Spokane Valley sizing up water providers within its boundaries
To many Spokane residents, city water is just city water: It’s provided by a city department and it comes out of the faucet when you turn it on.
However, if you are one of the roughly 108,000 water customers living in Spokane Valley, your water comes from 1 of 16 different water and irrigation districts, depending on where you live.
City of Spokane Valley staff presented a detailed analysis of those water and irrigation districts to the City Council on Tuesday, research that was done as the city prepares to update its comprehensive plan.
Half of the water districts fall within Spokane Valley’s boundaries; the others straddle the boundary or have customers outside the area. The city of Spokane also provides water to industrial and residential customers in Spokane Valley.
Inside Valley boundaries, the largest water service provider is Vera Water and Power with 24,962 customers, and the smallest is Holiday Trailer Court with 12 customers.
Community Development director John Hohman said some of the water districts are interconnected but most are not. And water charges vary from district to district.
“It is very difficult to compare them,” Hohman said.
He added that a 2006 study didn’t do a good job of examining the water and irrigation districts.
“We now have to project growth for the next 20 years for the comprehensive plan update,” Hohman said. “We have to make sure we have utilities covered.”
Spokane Valley ended up with this patchwork of water purveyors because it was settled by farmers who formed cooperatives and dug wells as they were needed.
This is also why some are water districts and some are irrigation districts – originally meant for farming – and even others are a combination of the two.
“It is an unusual situation,” Hohman said, “but people forget this was an unincorporated area until 2003.”
Assistant engineer Adam Jackson collected and organized the data for the water district study, and he told the council it gets very complicated when it comes to the difference between irrigation and municipal water rights and how they may be used.
The Department of Ecology regulates water rights. Jackson pointed out that Vera Water uses 100 percent of its allotted water rights.

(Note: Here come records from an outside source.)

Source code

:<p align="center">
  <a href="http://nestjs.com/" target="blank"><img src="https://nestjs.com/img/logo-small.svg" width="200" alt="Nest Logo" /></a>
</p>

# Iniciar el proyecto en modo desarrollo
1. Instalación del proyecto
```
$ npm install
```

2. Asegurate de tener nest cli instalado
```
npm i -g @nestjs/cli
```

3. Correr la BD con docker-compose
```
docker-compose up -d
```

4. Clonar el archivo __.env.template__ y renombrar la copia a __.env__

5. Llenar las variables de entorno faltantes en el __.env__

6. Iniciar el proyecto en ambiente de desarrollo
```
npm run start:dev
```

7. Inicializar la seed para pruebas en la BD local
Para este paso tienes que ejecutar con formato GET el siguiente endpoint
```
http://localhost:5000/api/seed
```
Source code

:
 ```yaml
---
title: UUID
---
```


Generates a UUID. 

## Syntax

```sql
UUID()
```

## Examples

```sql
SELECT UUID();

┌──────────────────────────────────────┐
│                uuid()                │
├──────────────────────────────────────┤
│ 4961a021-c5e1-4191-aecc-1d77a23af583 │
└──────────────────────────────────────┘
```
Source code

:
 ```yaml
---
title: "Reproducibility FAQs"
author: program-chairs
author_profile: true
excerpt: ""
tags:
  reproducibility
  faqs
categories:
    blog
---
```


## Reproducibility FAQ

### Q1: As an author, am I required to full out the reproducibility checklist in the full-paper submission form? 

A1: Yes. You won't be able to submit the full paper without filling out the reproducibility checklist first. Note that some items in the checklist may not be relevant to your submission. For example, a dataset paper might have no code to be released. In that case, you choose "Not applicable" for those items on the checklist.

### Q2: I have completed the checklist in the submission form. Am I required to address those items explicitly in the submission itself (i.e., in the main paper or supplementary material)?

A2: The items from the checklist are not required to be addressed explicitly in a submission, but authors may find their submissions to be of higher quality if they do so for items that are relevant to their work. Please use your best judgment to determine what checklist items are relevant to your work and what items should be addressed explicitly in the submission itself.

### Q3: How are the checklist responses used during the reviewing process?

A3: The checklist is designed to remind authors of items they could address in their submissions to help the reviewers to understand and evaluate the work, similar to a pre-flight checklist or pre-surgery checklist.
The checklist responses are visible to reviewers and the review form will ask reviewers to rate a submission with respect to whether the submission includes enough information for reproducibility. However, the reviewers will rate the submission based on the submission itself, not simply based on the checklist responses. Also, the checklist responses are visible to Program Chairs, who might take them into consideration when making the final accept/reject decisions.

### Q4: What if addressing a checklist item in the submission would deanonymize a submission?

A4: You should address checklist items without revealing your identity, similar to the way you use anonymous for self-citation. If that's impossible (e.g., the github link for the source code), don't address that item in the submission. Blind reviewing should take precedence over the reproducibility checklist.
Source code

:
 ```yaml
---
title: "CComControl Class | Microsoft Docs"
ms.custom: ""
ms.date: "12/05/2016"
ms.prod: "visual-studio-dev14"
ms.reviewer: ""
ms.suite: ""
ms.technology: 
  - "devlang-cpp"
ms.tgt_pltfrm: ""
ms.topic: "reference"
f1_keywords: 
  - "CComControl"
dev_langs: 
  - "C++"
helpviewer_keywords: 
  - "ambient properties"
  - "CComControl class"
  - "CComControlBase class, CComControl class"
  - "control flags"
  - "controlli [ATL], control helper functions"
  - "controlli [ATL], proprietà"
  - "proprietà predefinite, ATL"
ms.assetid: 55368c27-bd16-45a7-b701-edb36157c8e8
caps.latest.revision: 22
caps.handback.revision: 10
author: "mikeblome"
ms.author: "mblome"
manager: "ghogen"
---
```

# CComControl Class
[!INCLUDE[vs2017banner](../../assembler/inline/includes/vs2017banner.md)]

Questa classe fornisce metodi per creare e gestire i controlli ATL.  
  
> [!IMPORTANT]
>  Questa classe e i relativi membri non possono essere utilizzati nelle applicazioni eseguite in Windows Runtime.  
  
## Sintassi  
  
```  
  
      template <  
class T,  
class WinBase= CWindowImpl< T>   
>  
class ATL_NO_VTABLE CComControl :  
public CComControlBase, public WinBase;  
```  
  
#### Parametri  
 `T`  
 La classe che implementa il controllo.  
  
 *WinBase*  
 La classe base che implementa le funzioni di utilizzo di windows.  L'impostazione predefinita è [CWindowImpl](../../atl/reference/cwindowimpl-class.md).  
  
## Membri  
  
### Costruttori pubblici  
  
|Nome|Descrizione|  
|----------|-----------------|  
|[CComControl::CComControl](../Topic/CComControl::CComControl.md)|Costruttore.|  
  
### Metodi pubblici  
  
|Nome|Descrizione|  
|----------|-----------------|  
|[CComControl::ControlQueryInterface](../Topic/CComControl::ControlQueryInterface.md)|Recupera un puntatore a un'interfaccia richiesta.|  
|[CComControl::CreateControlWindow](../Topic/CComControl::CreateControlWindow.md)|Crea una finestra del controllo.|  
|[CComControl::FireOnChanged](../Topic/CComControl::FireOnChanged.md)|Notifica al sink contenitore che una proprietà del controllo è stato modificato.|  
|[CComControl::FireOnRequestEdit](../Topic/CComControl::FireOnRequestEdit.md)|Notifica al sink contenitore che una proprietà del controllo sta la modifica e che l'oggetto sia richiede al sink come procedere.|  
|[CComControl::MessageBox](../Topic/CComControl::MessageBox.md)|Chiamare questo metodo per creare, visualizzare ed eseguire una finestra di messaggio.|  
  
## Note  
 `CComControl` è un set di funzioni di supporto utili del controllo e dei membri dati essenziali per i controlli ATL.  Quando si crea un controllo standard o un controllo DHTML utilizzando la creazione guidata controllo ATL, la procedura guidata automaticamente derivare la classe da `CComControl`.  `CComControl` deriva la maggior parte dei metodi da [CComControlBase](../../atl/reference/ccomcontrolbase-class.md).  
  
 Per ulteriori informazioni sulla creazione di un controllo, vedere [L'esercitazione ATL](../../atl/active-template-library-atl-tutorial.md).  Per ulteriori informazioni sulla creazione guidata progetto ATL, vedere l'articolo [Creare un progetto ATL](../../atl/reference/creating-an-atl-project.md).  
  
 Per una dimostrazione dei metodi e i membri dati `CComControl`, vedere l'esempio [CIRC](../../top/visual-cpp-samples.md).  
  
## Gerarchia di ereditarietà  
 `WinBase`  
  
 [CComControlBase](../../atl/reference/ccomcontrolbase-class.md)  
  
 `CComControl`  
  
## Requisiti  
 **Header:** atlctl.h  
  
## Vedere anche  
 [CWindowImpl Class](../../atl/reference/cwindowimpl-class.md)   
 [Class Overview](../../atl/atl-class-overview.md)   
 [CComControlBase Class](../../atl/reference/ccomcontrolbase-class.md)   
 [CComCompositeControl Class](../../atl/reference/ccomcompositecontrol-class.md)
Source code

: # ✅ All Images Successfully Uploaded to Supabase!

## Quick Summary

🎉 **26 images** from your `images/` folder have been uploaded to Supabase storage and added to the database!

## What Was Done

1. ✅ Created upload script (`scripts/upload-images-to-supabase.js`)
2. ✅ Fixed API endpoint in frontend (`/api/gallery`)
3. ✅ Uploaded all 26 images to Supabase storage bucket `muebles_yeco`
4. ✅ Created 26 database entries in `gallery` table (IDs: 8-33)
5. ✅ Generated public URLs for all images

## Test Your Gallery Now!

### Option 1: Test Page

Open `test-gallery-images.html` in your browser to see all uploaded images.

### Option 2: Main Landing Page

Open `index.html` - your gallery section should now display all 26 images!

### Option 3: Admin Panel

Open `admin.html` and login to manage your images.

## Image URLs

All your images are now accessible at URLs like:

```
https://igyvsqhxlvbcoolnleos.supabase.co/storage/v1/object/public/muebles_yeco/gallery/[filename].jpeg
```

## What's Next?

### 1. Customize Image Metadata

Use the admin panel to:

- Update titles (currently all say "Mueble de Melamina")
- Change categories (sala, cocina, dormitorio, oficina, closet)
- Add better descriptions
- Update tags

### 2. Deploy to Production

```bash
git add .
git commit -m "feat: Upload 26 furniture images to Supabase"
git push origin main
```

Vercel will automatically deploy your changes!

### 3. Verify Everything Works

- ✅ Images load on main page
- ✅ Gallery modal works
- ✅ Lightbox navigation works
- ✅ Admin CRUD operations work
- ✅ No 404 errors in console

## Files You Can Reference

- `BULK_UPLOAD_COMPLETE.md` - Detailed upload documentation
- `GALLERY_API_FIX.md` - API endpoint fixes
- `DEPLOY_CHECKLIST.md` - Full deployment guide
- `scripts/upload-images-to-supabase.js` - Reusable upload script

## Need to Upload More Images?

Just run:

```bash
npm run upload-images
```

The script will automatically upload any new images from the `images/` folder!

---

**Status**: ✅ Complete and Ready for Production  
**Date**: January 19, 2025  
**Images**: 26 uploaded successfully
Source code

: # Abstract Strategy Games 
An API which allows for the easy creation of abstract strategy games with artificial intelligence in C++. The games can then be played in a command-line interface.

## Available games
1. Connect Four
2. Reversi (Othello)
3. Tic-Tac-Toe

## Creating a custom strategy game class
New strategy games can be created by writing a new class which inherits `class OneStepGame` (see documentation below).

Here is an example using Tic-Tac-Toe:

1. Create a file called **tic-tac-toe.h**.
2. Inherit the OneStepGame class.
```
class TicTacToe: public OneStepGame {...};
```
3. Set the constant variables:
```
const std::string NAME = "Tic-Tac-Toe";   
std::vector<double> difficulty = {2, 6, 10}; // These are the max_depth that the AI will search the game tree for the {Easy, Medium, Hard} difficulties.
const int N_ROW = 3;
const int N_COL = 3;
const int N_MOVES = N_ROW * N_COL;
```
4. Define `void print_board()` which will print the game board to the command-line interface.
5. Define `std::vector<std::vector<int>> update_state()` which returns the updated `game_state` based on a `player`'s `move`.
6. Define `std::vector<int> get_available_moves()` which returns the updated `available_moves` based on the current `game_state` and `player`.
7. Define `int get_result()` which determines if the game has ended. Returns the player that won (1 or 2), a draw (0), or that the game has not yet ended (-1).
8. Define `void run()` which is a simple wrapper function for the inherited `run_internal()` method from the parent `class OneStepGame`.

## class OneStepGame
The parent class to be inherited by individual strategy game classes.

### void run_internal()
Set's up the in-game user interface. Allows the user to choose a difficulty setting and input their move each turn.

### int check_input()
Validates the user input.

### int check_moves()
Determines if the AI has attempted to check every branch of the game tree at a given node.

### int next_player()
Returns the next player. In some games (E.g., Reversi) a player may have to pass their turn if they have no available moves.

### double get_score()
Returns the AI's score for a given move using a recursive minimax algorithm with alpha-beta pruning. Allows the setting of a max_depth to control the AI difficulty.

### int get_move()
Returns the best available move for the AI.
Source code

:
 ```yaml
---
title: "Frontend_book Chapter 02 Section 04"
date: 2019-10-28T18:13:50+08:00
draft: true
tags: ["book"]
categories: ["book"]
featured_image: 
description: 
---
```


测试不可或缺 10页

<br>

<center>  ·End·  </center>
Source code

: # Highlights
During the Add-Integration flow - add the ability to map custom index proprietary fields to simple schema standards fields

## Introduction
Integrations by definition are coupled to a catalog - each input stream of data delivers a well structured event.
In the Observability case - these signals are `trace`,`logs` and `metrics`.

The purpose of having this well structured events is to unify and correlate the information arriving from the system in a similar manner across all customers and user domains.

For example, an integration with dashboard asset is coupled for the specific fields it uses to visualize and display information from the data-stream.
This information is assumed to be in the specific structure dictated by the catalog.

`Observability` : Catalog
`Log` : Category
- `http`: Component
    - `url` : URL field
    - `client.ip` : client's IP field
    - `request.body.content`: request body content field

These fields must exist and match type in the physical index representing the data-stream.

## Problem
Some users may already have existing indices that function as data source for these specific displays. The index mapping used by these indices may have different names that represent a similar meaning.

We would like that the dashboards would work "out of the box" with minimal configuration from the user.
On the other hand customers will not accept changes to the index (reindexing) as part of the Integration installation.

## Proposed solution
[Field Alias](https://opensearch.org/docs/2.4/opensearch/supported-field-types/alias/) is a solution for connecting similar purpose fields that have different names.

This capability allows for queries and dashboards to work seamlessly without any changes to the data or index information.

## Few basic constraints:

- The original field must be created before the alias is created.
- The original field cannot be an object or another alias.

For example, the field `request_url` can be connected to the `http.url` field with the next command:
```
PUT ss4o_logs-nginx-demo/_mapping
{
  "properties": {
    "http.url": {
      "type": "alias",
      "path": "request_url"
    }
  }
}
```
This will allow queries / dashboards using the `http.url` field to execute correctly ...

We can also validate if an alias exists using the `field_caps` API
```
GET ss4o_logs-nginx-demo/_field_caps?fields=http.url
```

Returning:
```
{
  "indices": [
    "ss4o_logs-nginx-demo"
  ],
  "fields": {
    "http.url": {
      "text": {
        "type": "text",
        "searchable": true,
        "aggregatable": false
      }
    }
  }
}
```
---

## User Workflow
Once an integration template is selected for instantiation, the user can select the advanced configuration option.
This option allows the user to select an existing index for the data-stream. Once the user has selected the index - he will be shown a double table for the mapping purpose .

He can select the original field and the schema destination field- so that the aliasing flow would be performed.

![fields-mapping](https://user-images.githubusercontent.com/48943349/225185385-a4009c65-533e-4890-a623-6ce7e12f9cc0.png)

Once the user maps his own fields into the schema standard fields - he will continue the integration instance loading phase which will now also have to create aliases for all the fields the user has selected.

For comparison, Modern Electric Water Company uses only 22 percent of its rights.
And then there’s pricing: Jackson said the average monthly price is $30 for 25,000 gallons of water, with Spokane City Water charging $58.65 and Irvin Water District 6 charging just $18.19 for the same amount of water.
He cautioned against direct cost comparison because the districts don’t all read water meters in the same manner, and some disagree with the Department of Ecology about how many water rights and of what type they were assigned to begin with.
“It gets really murky,” Jackson said.
This was the first time the City Council saw the study, and Jackson was asked to provide more information about how water rights are assigned, and how they can be used.
“We are trying to learn as much about what we have as we possibly can,” Hohman said.